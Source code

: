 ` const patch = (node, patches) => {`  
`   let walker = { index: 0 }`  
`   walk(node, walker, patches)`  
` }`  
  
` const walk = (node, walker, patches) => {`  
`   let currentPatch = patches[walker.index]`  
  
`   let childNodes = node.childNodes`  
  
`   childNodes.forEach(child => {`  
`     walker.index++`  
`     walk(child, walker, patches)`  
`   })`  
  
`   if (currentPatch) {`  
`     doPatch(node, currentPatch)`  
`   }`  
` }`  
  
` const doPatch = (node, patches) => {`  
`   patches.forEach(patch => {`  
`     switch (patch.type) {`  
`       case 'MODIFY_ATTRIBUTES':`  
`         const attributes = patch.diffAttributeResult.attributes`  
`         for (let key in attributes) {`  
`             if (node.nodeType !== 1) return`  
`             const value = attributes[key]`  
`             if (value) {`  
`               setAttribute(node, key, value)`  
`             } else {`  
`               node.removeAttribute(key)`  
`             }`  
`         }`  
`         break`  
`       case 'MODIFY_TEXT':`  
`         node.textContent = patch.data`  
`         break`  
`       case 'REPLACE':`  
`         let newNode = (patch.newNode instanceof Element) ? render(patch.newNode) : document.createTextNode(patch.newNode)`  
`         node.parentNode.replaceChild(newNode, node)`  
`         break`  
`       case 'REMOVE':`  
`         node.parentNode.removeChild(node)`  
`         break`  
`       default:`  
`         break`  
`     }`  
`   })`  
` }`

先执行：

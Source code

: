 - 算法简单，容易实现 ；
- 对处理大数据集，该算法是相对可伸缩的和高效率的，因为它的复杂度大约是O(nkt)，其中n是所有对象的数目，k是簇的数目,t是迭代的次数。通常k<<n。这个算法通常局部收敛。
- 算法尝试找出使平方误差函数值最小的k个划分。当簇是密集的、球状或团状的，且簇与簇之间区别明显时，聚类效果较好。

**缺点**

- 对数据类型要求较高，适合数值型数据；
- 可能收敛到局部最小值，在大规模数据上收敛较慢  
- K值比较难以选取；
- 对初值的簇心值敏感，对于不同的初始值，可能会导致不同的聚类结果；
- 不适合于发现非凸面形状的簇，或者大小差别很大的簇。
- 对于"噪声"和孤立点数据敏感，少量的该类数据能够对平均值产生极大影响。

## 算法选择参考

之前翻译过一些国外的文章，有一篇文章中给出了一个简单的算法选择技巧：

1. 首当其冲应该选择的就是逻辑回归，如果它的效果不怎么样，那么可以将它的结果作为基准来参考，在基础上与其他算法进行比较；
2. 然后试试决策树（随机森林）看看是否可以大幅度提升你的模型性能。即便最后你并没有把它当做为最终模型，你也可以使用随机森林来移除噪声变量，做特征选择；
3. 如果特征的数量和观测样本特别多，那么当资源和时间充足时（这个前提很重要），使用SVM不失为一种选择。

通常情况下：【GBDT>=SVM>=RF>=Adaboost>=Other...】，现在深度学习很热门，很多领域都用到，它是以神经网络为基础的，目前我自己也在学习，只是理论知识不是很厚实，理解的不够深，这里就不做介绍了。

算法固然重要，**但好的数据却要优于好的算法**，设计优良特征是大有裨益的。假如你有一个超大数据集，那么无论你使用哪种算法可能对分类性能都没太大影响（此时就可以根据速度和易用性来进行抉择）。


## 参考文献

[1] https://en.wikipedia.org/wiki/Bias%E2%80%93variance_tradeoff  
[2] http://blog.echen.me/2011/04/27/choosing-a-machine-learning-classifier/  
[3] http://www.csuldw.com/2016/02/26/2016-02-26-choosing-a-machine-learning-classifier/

◆ ◆ ◆ ◆ ◆

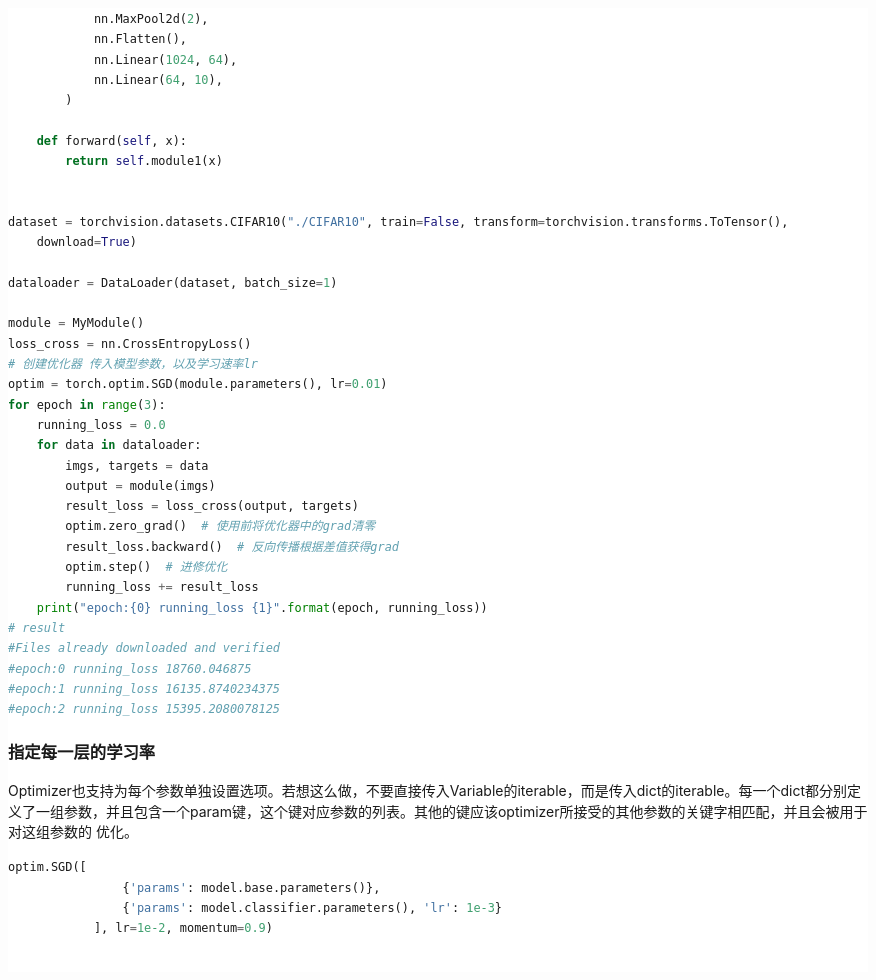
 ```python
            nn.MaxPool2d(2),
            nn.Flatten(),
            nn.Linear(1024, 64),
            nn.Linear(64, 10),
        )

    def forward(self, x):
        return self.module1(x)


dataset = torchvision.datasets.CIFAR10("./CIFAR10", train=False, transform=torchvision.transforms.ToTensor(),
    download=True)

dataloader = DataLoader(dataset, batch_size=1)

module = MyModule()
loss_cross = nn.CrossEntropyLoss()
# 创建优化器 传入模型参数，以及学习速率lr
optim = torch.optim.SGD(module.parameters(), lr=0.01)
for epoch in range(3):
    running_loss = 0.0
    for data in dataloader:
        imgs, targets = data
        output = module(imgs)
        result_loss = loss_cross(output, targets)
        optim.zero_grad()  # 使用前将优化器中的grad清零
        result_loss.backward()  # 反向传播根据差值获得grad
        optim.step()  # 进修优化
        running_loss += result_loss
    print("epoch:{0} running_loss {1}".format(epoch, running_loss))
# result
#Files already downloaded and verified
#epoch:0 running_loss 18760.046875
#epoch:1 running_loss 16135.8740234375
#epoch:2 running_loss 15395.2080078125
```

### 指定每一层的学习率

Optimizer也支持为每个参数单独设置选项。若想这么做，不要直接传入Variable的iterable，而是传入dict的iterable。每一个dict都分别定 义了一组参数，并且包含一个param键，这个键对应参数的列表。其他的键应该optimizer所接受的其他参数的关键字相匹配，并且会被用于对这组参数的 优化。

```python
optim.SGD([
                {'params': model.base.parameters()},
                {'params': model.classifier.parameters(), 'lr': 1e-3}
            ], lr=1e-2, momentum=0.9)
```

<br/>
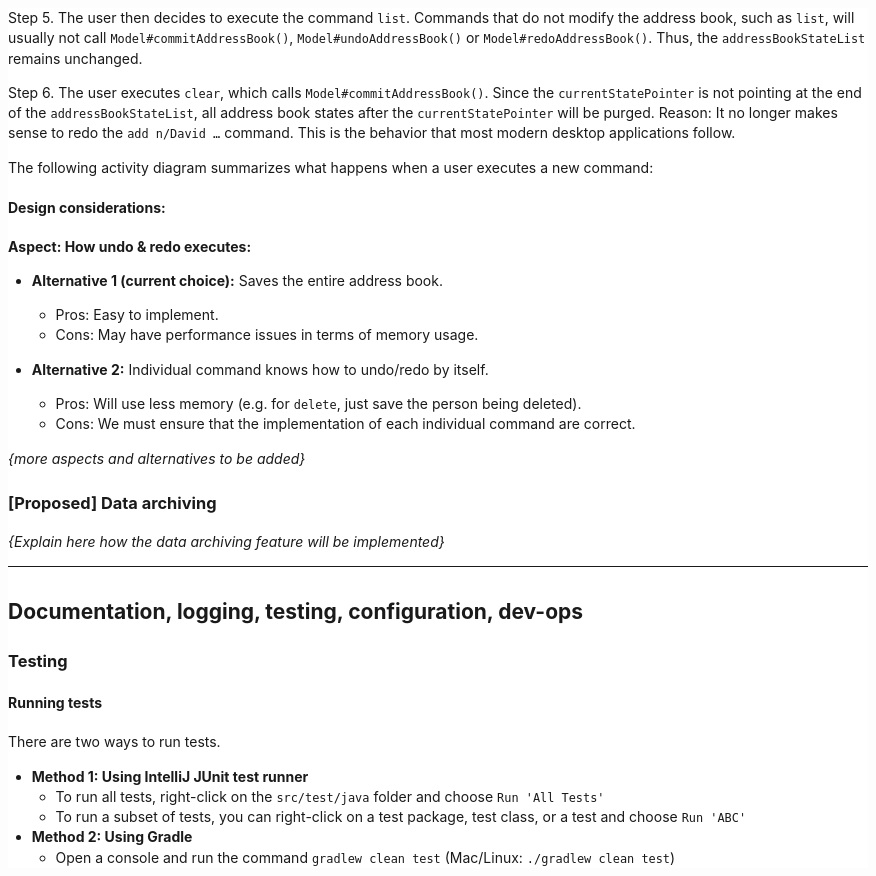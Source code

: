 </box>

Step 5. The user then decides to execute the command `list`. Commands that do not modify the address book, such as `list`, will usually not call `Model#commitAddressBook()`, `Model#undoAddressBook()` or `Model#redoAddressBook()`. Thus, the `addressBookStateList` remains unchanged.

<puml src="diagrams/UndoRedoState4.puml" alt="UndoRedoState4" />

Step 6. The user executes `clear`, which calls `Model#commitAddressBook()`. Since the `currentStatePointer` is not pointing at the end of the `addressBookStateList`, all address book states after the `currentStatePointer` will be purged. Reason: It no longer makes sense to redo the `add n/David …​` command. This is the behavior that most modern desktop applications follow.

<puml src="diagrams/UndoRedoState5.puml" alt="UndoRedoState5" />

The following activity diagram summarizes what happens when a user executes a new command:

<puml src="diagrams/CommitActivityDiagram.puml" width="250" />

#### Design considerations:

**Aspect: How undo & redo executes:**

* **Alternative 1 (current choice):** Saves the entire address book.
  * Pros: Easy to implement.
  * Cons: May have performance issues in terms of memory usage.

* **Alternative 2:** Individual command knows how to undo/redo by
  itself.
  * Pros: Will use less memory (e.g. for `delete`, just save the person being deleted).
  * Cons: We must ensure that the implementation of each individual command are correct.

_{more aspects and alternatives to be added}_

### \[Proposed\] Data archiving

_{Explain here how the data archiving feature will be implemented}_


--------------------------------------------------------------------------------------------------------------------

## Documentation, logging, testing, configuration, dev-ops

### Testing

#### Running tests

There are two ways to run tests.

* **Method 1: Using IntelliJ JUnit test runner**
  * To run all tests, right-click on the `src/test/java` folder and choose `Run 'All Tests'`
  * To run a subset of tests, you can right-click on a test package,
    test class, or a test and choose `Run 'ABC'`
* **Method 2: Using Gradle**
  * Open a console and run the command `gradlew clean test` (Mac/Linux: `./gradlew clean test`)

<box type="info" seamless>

◆ ◆ ◆ ◆ ◆

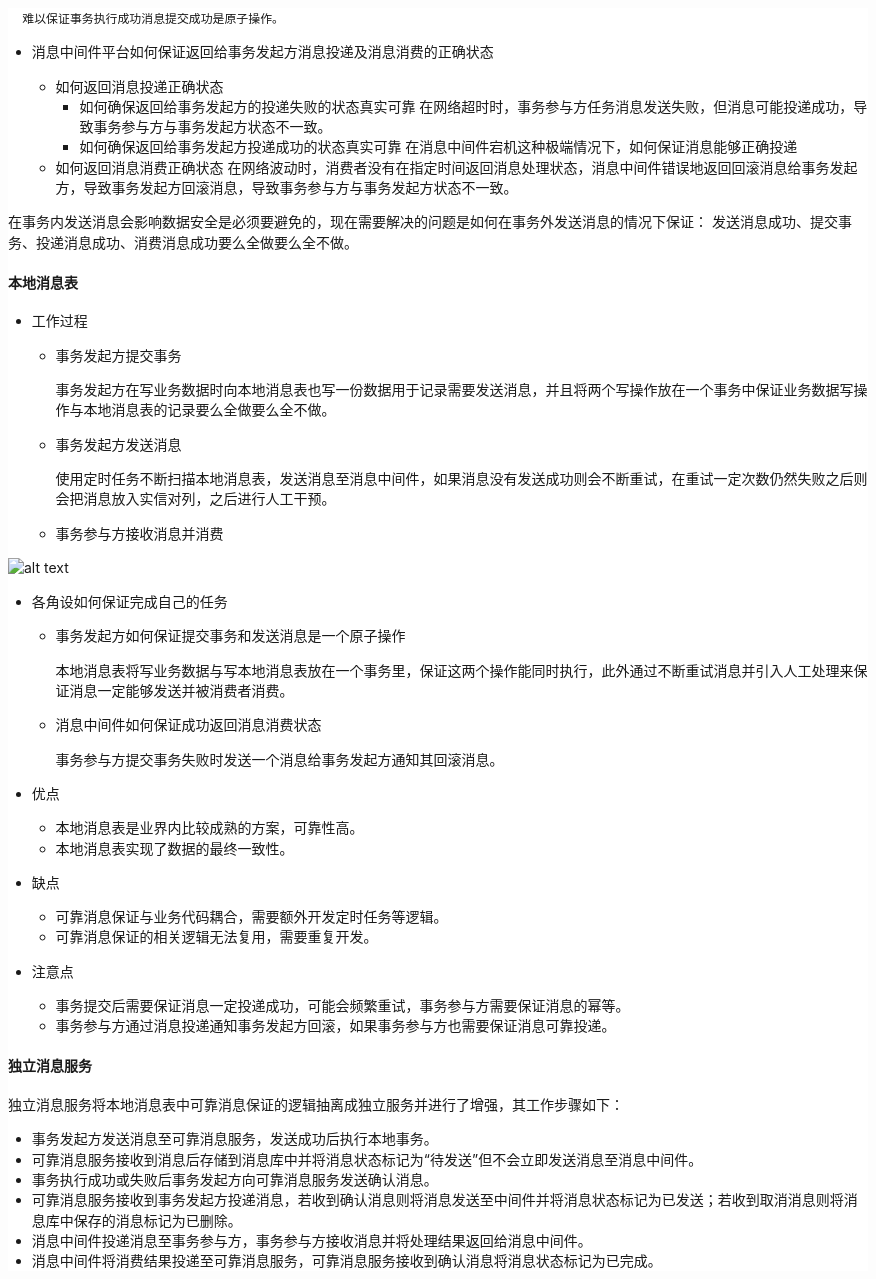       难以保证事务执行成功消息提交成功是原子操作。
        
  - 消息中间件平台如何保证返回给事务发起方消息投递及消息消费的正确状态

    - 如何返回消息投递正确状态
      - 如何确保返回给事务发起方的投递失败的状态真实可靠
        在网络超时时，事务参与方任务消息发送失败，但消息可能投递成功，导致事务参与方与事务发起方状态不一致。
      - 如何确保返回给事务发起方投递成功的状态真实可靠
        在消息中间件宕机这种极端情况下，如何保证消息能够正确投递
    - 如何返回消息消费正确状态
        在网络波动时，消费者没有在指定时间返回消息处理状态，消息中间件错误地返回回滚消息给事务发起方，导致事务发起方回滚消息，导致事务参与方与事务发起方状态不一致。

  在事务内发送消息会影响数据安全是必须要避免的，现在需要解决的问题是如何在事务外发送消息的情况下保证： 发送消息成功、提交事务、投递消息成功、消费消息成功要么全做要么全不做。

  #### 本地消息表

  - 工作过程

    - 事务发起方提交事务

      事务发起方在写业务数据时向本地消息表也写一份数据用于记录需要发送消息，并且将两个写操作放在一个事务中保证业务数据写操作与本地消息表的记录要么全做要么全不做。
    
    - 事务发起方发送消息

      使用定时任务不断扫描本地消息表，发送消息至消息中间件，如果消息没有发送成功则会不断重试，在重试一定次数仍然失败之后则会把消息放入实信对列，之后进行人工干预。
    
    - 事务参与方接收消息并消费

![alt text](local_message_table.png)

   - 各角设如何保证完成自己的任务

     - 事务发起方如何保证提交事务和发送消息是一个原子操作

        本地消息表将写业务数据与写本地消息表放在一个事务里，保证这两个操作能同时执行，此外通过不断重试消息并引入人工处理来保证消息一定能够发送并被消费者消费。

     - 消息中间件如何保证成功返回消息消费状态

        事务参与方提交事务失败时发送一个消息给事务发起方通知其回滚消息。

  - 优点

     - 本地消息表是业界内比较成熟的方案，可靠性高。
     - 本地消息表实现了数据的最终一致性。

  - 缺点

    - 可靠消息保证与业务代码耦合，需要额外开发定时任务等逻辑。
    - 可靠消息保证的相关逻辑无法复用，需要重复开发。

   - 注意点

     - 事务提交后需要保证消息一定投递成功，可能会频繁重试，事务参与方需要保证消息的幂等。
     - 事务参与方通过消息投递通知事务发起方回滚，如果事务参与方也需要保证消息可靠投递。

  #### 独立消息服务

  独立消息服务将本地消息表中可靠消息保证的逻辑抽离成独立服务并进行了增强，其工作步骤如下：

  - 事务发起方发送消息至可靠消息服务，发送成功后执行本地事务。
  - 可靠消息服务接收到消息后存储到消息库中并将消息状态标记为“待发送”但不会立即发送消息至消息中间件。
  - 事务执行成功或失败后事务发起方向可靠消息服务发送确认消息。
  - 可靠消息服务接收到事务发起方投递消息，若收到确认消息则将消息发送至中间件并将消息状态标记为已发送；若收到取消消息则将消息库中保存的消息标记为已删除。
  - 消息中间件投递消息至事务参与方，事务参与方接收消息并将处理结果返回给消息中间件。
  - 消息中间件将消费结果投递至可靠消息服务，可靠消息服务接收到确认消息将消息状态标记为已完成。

◆ ◆ ◆ ◆ ◆

WHAT IS EXPECTED: Using the records above, copy word for word the line with "在消息中间件宕机这种极端情况下，如何保证消息能够正确投递", the line with "- 事务发起方提交事务", and every line between them.

FINISHED EXERCISE:
        在消息中间件宕机这种极端情况下，如何保证消息能够正确投递
    - 如何返回消息消费正确状态
        在网络波动时，消费者没有在指定时间返回消息处理状态，消息中间件错误地返回回滚消息给事务发起方，导致事务发起方回滚消息，导致事务参与方与事务发起方状态不一致。

  在事务内发送消息会影响数据安全是必须要避免的，现在需要解决的问题是如何在事务外发送消息的情况下保证： 发送消息成功、提交事务、投递消息成功、消费消息成功要么全做要么全不做。

  #### 本地消息表

  - 工作过程

    - 事务发起方提交事务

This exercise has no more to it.